Still, I sort of see FIDE's problem. If they changed their ratings calculation procedure then it would make it more difficult to compare a player's performance over time since some of their ratings would have been calculated using the Normal Distribution curves and some the Logistic Distribution curves. Still, if using the Logistic Distribution curves was indeed more accurate (although I doubt that the differences would be significant), then perhaps it could be gradually phased in by calculating the ratings of any players who already have a rating using the Normal Distribution curves and only using the more accurate curves for newly-rated players.

Nov-08-16
Premium Chessgames Member
  Tiggler: Try using StdDev = 2000/7 .

I did and then I checked every integer rating difference from 0 to 800. The difference from FIDE tables for these 801 values is 0.00 every time.

Nov-09-16
Premium Chessgames Member
  AylerKupp: <Tiggler> You're right, that makes the FIDE tables match the calculated Normal CDF values. And I also found your original post of 3-23-16. I guess we shouldn't blame Dr. Elo too much for using the approximation SQRT(2) = 0.7 since he was doing the calculations using pencil and paper and needed to simplify them as much as possible without introducing significant errors.

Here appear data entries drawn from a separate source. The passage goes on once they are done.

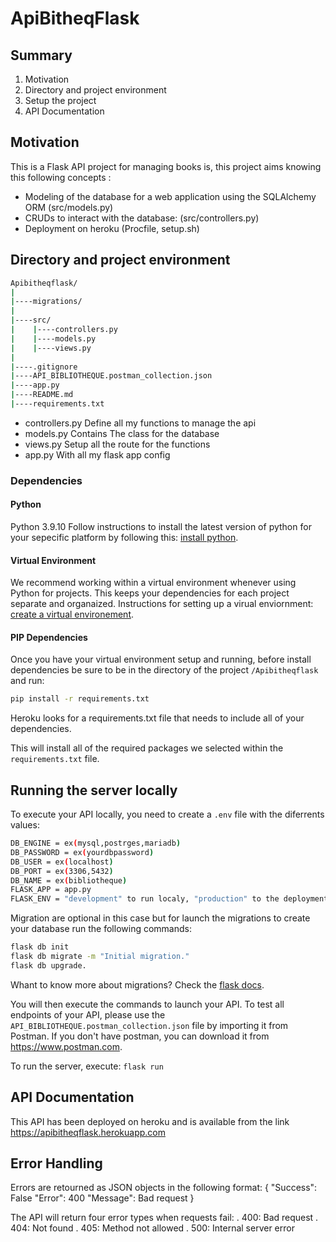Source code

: # ApiBitheqFlask
## Summary
1. Motivation
2. Directory and project environment
3. Setup the project
4. API Documentation

## Motivation
This is a Flask API project for managing books is, this project aims knowing this following concepts :
- Modeling of the database for a web application using the SQLAlchemy ORM (src/models.py)
- CRUDs to interact with the database: (src/controllers.py)
- Deployment on heroku (Procfile, setup.sh)

## Directory and project environment

```bash
Apibitheqflask/
|
|----migrations/
|
|----src/
|    |----controllers.py
|    |----models.py
|    |----views.py
|
|----.gitignore
|----API_BIBLIOTHEQUE.postman_collection.json
|----app.py
|----README.md
|----requirements.txt    
```

- controllers.py 
Define all my functions to manage the api
- models.py
Contains The class for the database
- views.py
Setup all the route for the functions 
- app.py
With all my flask app config

### Dependencies

#### Python
Python 3.9.10
Follow instructions to install the latest version of python for your sepecific platform by following this: [install python](https://realpython.com/installing-python/).

#### Virtual Environment

We recommend working within a virtual environment whenever using Python for projects. This keeps your dependencies for each project separate and organaized. Instructions for setting up a virual enviornment: [create a virtual environement](https://packaging.python.org/guides/installing-using-pip-and-virtual-environments/).

#### PIP Dependencies

Once you have your virtual environment setup and running, before install dependencies be sure to be in the directory of the project ```/Apibitheqflask ``` and run:
```bash
pip install -r requirements.txt
```
Heroku looks for a requirements.txt file that needs to include all of your dependencies.

This will install all of the required packages we selected within the `requirements.txt` file.

## Running the server locally
To execute your API locally, you need to create a `.env` file with the diferrents values: 

```bash
DB_ENGINE = ex(mysql,postrges,mariadb)
DB_PASSWORD = ex(yourdbpassword)
DB_USER = ex(localhost)
DB_PORT = ex(3306,5432)
DB_NAME = ex(bibliotheque)
FLASK_APP = app.py
FLASK_ENV = "development" to run localy, "production" to the deployment
```
 
Migration are optional in this case but for launch the migrations to create your database run the following commands:
```bash
flask db init
flask db migrate -m "Initial migration."
flask db upgrade.
```
Whant to know more about migrations? Check the [flask docs](https://flask-migrate.readthedocs.io/en/latest/).

You will then execute the commands to launch your API. To test all endpoints of your API, please use the `API_BIBLIOTHEQUE.postman_collection.json` file by importing it from Postman. If you don't have postman, you can download it from https://www.postman.com.

To run the server, execute:
`flask run` 


## API Documentation

This API has been deployed on heroku and is available from the link https://apibitheqflask.herokuapp.com

## Error Handling
Errors are retourned as JSON objects in the following format:
{
    "Success": False
    "Error": 400
    "Message": Bad request
}

The API will return four error types when requests fail:
. 400: Bad request
. 404: Not found
. 405: Method not allowed
. 500: Internal server error

<!--
## Endpoints

### GET/movies
    GENERAL: 
        This endpoints returns a list of movies object, success value, total number of the movies. 

            Sample: curl https://capstoneapi.herokuapp.com/movies

            {
                "movies": [
                    {
                        "id": 1,
                        "release_date": "Fri, 09 Mar 2001 00:00:00 GMT",
                        "title": "Thomas NGIJOL"
                    },
                    {
                        "id": 3,
                        "release_date": "Wed, 02 Dec 2020 00:00:00 GMT",
                        "title": "Casanova"
                    }
                ],
                "success": true,
                "total_movies": 2
            }

###  GET/movies(movie_id)
    GENERAL: This endpoint allows you to get for a particular Movie using its id. This endpoint
     returns one movie, and the status_code
            Sample: curl https://capstoneapi.herokuapp.com/movies/1

            {
                "movie": [
                    {
                        "id": 1,
                        "release_date": "Fri, 09 Mar 2001 00:00:00 GMT",
                        "title": "Thomas NGIJOL"
                    }
                ],
                "success": true
            }

###  GET/actors
    GENERAL: 
        This endpoints returns a list of actors object, success value, total number of the actors. 

            Sample: curl https://capstoneapi.herokuapp.com/actors

            {
                "actors": [
                    {
                        "age": 32,
                        "gender": "M",
                        "id": 1,
                        "name": "Badiou OURO"
                    },
                    {
                        "age": 45,
                        "gender": "M",
                        "id": 5,
                        "name": "Jamel Debouzze"
                    }
                ],
                "success": true
            }

###  GET/actors(actor_id)
    GENERAL: This endpoint allows you to get for a particular actor using its id. This endpoint 
    returns one actor, and the status_code
            Sample: curl https://capstoneapi.herokuapp.com/actors/1

            {
                "actor": [
                    {
                        "age": 32,
                        "gender": "M",
                        "id": 1,
                        "name": "Badiou OURO"
                    }
                ],
                "success": true
            }


###  DELETE/actors(actor_id)
    GENERAL: Delete the actor  of the given ID if it exists. Return the id of the deleted actor, 
    success value, total of actors and actor list based on current page number. Results are paginated in groups of 10.

            Sample: curl - X DELETE https://capstoneapi.herokuapp.com/actors/5
            {
                "actors": [
                    {
                        "age": 32,
                        "gender": "M",
                        "id": 1,
                        "name": "Badiou OURO"
                    }
                ],
                "deleted": 5,
                "success": true,
                "total_actors": 1
            }


        ###  DELETE/movies(movie_id)
            GENERAL: Delete the movie  of the given ID if it exists. Return the id of the deleted movie, 
            success value, total of movies and movies list based on current page number. Results are
             paginated in groups of 10.

            Sample: curl - X DELETE https://capstoneapi.herokuapp.com/movies/5

            {
        "actors": [
            {
                "id": 1,
                "release_date": "Fri, 09 Mar 2001 00:00:00 GMT",
                "title": "Thomas NGIJOL"
            }
        ],
        "deleted": 3,
        "success": true,
        "total_movies": 1
    }


###  POST/movies
    GENERAL: This endpoint is used to create a new movie. We return the ID of the new movie created, 
    the movie that was created, the list of movies and the number of movies.

            Sample: curl -X POST https://capstoneapi.herokuapp.com/movies 
            -H "Content-Type:application/json" -d "{"title":"Casanova","release_date":"2020-12-02"}"

                {    
            "movies": [
                {
                    "id": 1,
                    "release_date": "Fri, 09 Mar 2001 00:00:00 GMT",
                    "title": "Thomas NGIJOL"
                },
                {
                    "id": 4,
                    "release_date": "Wed, 02 Dec 2020 00:00:00 GMT",
                    "title": "Casanova"
                }
            ],
            "created": 4,
            "success": true,
            "total_movies": 2
            }



###  POST/actors
    GENERAL: This endpoint is used to create a new actor. We return the ID of the new actor 
    created, the movie that was created, the list of actors and the number of actors.

            Sample: curl -X POST https://capstoneapi.herokuapp.com/actors 
            -H "Content-Type:application/json" -d "{"name":"Jamel Debouzze","age":45,"gender":"M"}"

                {
                    "actors": [
                        {
                            "age": 32,
                            "gender": "M",
                            "id": 1,
                            "name": "Badiou OURO"
                        },
                        {
                            "age": 45,
                            "gender": "M",
                            "id": 6,
                            "name": "Jamel Debouzze"
                        },
                        {
                            "age": 45,
                            "gender": "M",
                            "id": 7,
                            "name": "Jamel Debouzze"
                        },
                        {
                            "age": 45,
                            "gender": "M",
                            "id": 8,
                            "name": "Jamel Debouzze"
                        }
                    ],
                    "created": 8,
                    "success": true,
                    "total_actors": 4
                }
 -->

But what does this do to the accuracy of the FIDE ratings calculations? Or, more to the point, how close do the FIDE rating calculations using the Normal CDF match actual game results and would FIDE's rating calculations match game actual results better using a different distribution?

I started to try to do that for other reasons. I found a *.pgn games database, KingBase, which matched my needs perfectly and was free to download. I contains about 1.8 million games played since 1990 with no games less than 6 moves and no games where either player was rated below 2000. Unfortunately, even though its authors claim that it is updated monthly, there appears to have been no updates since Mar-2016.

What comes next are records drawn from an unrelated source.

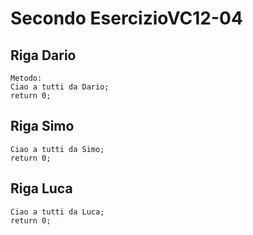 # Secondo EsercizioVC12-04

## Riga Dario

```
Metodo: 
Ciao a tutti da Dario;
return 0;
```

## Riga Simo 

```
Ciao a tutti da Simo;
return 0;
```

## Riga Luca 

```
Ciao a tutti da Luca;
return 0;
```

I had written a parser for *.pgn files that I adapted to create *.csv files from the *.pgn files and loaded the *.csv files into Excel. Once in Excel I could filter out games played prior to 1998 (when FIDE stopped rounding ratings to the nearest 5 points) and by filtering out games that had the words "Simul", "Blind", "Blitz", "Rapid", and others I was able to compile a database of about 1.6 million OTB games played at classical time controls according to the ratings of the players in increments of 100 rating points. I could then determine the results distribution for White Wins, White Draws, and White Loses for each of the rating levels. My goal was to try to find the best-fit distribution(s) for each game result and rating level.

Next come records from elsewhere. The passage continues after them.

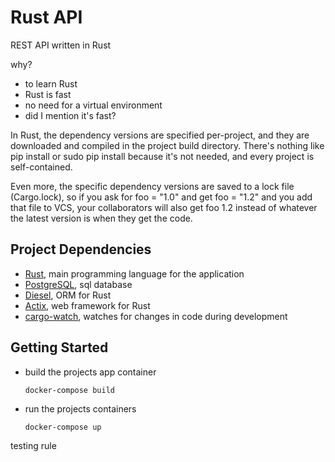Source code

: # Rust API 

REST API written in Rust

why?
-   to learn Rust
-   Rust is fast
-   no need for a virtual environment
-   did I mention it's fast?

In Rust, the dependency versions are specified per-project, and they are downloaded and compiled in the project build directory. There's nothing like pip install or sudo pip install because it's not needed, and every project is self-contained.

Even more, the specific dependency versions are saved to a lock file (Cargo.lock), so if you ask for foo = "1.0" and get foo = "1.2" and you add that file to VCS, your collaborators will also get foo 1.2 instead of whatever the latest version is when they get the code.

## Project Dependencies

*  [Rust](https://www.rust-lang.org/), main programming language for the application
*  [PostgreSQL](https://www.postgresql.org/), sql database
*  [Diesel](http://diesel.rs/), ORM for Rust
*  [Actix](https://actix.rs/), web framework for Rust
* [cargo-watch](https://github.com/watchexec/cargo-watch), watches for changes in code during development

## Getting Started

* build the projects app container

    ```shell
    docker-compose build
    ```

* run the projects containers

    ```shell
    docker-compose up
    ```

testing rule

Alas, before I could finish it I lost all my data, including my *.pgn parser, due to the aforementioned disk crash and I don't know if I will ever have the time and motivation to regenerate it. Too bad.

Nov-09-16
Premium Chessgames Member
  Tiggler: <I guess we shouldn't blame Dr. Elo too much for using the approximation SQRT(2) = 0.7 since he was doing the calculations using pencil and paper and needed to simplify them as much as possible without introducing significant errors.>

So far as the value chosen for the s.d., accuracy doesn't really enter into it because the choice is arbitrary. Dr. Elo could have chosen sd = 1, and mean rating = 0 . Then we could just use the univariate standard normal distribution.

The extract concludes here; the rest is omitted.